:: Directions ::
Where does the word "GitHub" occur in the entries below? Copy every line that has it.

:: Input data ::
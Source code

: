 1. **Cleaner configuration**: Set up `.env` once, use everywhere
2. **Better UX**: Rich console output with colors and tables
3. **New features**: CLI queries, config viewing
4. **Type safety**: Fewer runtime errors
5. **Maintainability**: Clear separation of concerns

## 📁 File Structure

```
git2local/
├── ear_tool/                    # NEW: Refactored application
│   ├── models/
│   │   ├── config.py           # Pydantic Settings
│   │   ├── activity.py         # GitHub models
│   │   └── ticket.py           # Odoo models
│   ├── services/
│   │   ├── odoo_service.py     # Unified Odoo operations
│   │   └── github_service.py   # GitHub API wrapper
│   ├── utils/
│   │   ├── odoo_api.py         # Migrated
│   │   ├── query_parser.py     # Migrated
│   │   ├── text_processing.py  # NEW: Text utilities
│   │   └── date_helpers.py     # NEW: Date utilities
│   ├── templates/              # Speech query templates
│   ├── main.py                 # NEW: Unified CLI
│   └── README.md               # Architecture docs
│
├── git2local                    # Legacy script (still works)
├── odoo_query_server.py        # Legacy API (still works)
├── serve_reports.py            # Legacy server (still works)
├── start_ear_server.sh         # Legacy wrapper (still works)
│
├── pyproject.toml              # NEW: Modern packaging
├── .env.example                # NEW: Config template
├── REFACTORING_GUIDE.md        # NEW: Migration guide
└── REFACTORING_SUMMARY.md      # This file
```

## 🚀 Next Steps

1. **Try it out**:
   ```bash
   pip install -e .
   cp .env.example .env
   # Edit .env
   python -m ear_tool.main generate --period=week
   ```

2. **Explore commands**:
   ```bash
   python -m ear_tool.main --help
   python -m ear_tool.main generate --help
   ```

:: Task response ::
│   │   ├── activity.py         # GitHub models
│   │   └── github_service.py   # GitHub API wrapper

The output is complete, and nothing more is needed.